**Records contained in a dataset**
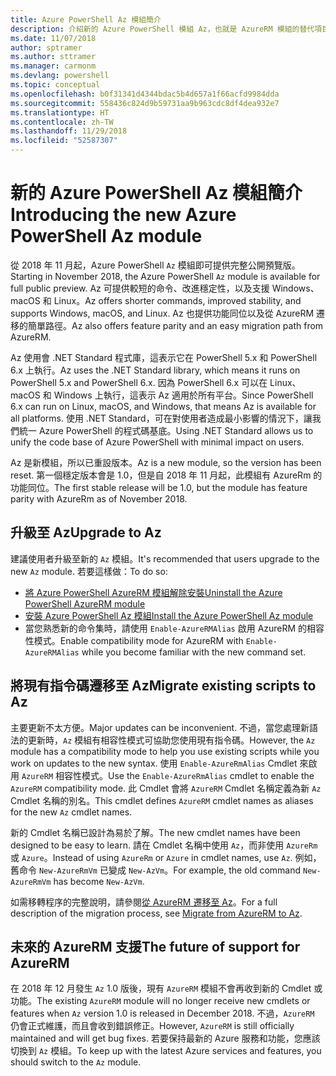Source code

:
 ```yaml
---
title: Azure PowerShell Az 模組簡介
description: 介紹新的 Azure PowerShell 模組 Az，也就是 AzureRM 模組的替代項目。
ms.date: 11/07/2018
author: sptramer
ms.author: sttramer
ms.manager: carmonm
ms.devlang: powershell
ms.topic: conceptual
ms.openlocfilehash: b0f31341d4344bdac5b4d657a1f66acfd9984dda
ms.sourcegitcommit: 558436c824d9b59731aa9b963cdc8df4dea932e7
ms.translationtype: HT
ms.contentlocale: zh-TW
ms.lasthandoff: 11/29/2018
ms.locfileid: "52587307"
---
```

# <a name="introducing-the-new-azure-powershell-az-module"></a><span data-ttu-id="2bb2e-103">新的 Azure PowerShell Az 模組簡介</span><span class="sxs-lookup"><span data-stu-id="2bb2e-103">Introducing the new Azure PowerShell Az module</span></span>

<span data-ttu-id="2bb2e-104">從 2018 年 11 月起，Azure PowerShell `Az` 模組即可提供完整公開預覽版。</span><span class="sxs-lookup"><span data-stu-id="2bb2e-104">Starting in November 2018, the Azure PowerShell `Az` module is available for full public preview.</span></span>
<span data-ttu-id="2bb2e-105">Az 可提供較短的命令、改進穩定性，以及支援 Windows、macOS 和 Linux。</span><span class="sxs-lookup"><span data-stu-id="2bb2e-105">Az offers shorter commands, improved stability, and supports Windows, macOS, and Linux.</span></span> <span data-ttu-id="2bb2e-106">Az 也提供功能同位以及從 AzureRM 遷移的簡單路徑。</span><span class="sxs-lookup"><span data-stu-id="2bb2e-106">Az also offers feature parity and an easy migration path from AzureRM.</span></span>

<span data-ttu-id="2bb2e-107">Az 使用會 .NET Standard 程式庫，這表示它在 PowerShell 5.x 和 PowerShell 6.x 上執行。</span><span class="sxs-lookup"><span data-stu-id="2bb2e-107">Az uses the .NET Standard library, which means it runs on PowerShell 5.x and PowerShell 6.x.</span></span>
<span data-ttu-id="2bb2e-108">因為 PowerShell 6.x 可以在 Linux、macOS 和 Windows 上執行，這表示 Az 適用於所有平台。</span><span class="sxs-lookup"><span data-stu-id="2bb2e-108">Since PowerShell 6.x can run on Linux, macOS, and Windows, that means Az is available for all platforms.</span></span>
<span data-ttu-id="2bb2e-109">使用 .NET Standard，可在對使用者造成最小影響的情況下，讓我們統一 Azure PowerShell 的程式碼基底。</span><span class="sxs-lookup"><span data-stu-id="2bb2e-109">Using .NET Standard allows us to unify the code base of Azure PowerShell with minimal impact on users.</span></span>

<span data-ttu-id="2bb2e-110">Az 是新模組，所以已重設版本。</span><span class="sxs-lookup"><span data-stu-id="2bb2e-110">Az is a new module, so the version has been reset.</span></span> <span data-ttu-id="2bb2e-111">第一個穩定版本會是 1.0，但是自 2018 年 11 月起，此模組有 AzureRm 的功能同位。</span><span class="sxs-lookup"><span data-stu-id="2bb2e-111">The first stable release will be 1.0, but the module has feature parity with AzureRm as of November 2018.</span></span>

## <a name="upgrade-to-az"></a><span data-ttu-id="2bb2e-112">升級至 Az</span><span class="sxs-lookup"><span data-stu-id="2bb2e-112">Upgrade to Az</span></span>

<span data-ttu-id="2bb2e-113">建議使用者升級至新的 `Az` 模組。</span><span class="sxs-lookup"><span data-stu-id="2bb2e-113">It's recommended that users upgrade to the new `Az` module.</span></span> <span data-ttu-id="2bb2e-114">若要這樣做：</span><span class="sxs-lookup"><span data-stu-id="2bb2e-114">To do so:</span></span>

* [<span data-ttu-id="2bb2e-115">將 Azure PowerShell AzureRM 模組解除安裝</span><span class="sxs-lookup"><span data-stu-id="2bb2e-115">Uninstall the Azure PowerShell AzureRM module</span></span>](/powershell/azure/uninstall-azurerm-ps)
* [<span data-ttu-id="2bb2e-116">安裝 Azure PowerShell Az 模組</span><span class="sxs-lookup"><span data-stu-id="2bb2e-116">Install the Azure PowerShell Az module</span></span>](/powershell/azure/install-az-ps)
* <span data-ttu-id="2bb2e-117">當您熟悉新的命令集時，請使用 `Enable-AzureRMAlias` 啟用 AzureRM 的相容性模式。</span><span class="sxs-lookup"><span data-stu-id="2bb2e-117">Enable compatibility mode for AzureRM with `Enable-AzureRMAlias` while you become familiar with the new command set.</span></span>

## <a name="migrate-existing-scripts-to-az"></a><span data-ttu-id="2bb2e-118">將現有指令碼遷移至 Az</span><span class="sxs-lookup"><span data-stu-id="2bb2e-118">Migrate existing scripts to Az</span></span>

<span data-ttu-id="2bb2e-119">主要更新不太方便。</span><span class="sxs-lookup"><span data-stu-id="2bb2e-119">Major updates can be inconvenient.</span></span> <span data-ttu-id="2bb2e-120">不過，當您處理新語法的更新時，`Az` 模組有相容性模式可協助您使用現有指令碼。</span><span class="sxs-lookup"><span data-stu-id="2bb2e-120">However, the `Az` module has a compatibility mode to help you use existing scripts while you work on updates to the new syntax.</span></span> <span data-ttu-id="2bb2e-121">使用 `Enable-AzureRmAlias` Cmdlet 來啟用 `AzureRM` 相容性模式。</span><span class="sxs-lookup"><span data-stu-id="2bb2e-121">Use the `Enable-AzureRmAlias` cmdlet to enable the `AzureRM` compatibility mode.</span></span> <span data-ttu-id="2bb2e-122">此 Cmdlet 會將 `AzureRM` Cmdlet 名稱定義為新 `Az` Cmdlet 名稱的別名。</span><span class="sxs-lookup"><span data-stu-id="2bb2e-122">This cmdlet defines `AzureRM` cmdlet names as aliases for the new `Az` cmdlet names.</span></span>

<span data-ttu-id="2bb2e-123">新的 Cmdlet 名稱已設計為易於了解。</span><span class="sxs-lookup"><span data-stu-id="2bb2e-123">The new cmdlet names have been designed to be easy to learn.</span></span> <span data-ttu-id="2bb2e-124">請在 Cmdlet 名稱中使用 `Az`，而非使用 `AzureRm` 或 `Azure`。</span><span class="sxs-lookup"><span data-stu-id="2bb2e-124">Instead of using `AzureRm` or `Azure` in cmdlet names, use `Az`.</span></span> <span data-ttu-id="2bb2e-125">例如，舊命令 `New-AzureRmVm` 已變成 `New-AzVm`。</span><span class="sxs-lookup"><span data-stu-id="2bb2e-125">For example, the old command `New-AzureRmVm` has become `New-AzVm`.</span></span>

<span data-ttu-id="2bb2e-126">如需移轉程序的完整說明，請參閱[從 AzureRM 遷移至 Az](migrate-from-azurerm-to-az.md)。</span><span class="sxs-lookup"><span data-stu-id="2bb2e-126">For a full description of the migration process, see [Migrate from AzureRM to Az](migrate-from-azurerm-to-az.md).</span></span>

## <a name="the-future-of-support-for-azurerm"></a><span data-ttu-id="2bb2e-127">未來的 AzureRM 支援</span><span class="sxs-lookup"><span data-stu-id="2bb2e-127">The future of support for AzureRM</span></span>

<span data-ttu-id="2bb2e-128">在 2018 年 12 月發生 `Az` 1.0 版後，現有 `AzureRM` 模組不會再收到新的 Cmdlet 或功能。</span><span class="sxs-lookup"><span data-stu-id="2bb2e-128">The existing `AzureRM` module will no longer receive new cmdlets or features when `Az` version 1.0 is released in December 2018.</span></span> <span data-ttu-id="2bb2e-129">不過，`AzureRM` 仍會正式維護，而且會收到錯誤修正。</span><span class="sxs-lookup"><span data-stu-id="2bb2e-129">However, `AzureRM` is still officially maintained and will get bug fixes.</span></span> <span data-ttu-id="2bb2e-130">若要保持最新的 Azure 服務和功能，您應該切換到 `Az` 模組。</span><span class="sxs-lookup"><span data-stu-id="2bb2e-130">To keep up with the latest Azure services and features, you should switch to the `Az` module.</span></span>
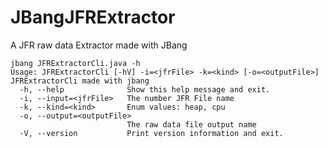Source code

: # JBangJFRExtractor
A JFR raw data Extractor made with JBang

```shell script
jbang JFRExtractorCli.java -h
Usage: JFRExtractorCli [-hV] -i=<jfrFile> -k=<kind> [-o=<outputFile>]
JFRExtractorCli made with jbang
  -h, --help              Show this help message and exit.
  -i, --input=<jfrFile>   The number JFR File name
  -k, --kind=<kind>       Enum values: heap, cpu
  -o, --output=<outputFile>
                          The raw data file output name
  -V, --version           Print version information and exit.
```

**What you are asked to do**
Tell me how many lines in the entries contain the string "exit", and give nothing besides that number.

**Exercise result**
2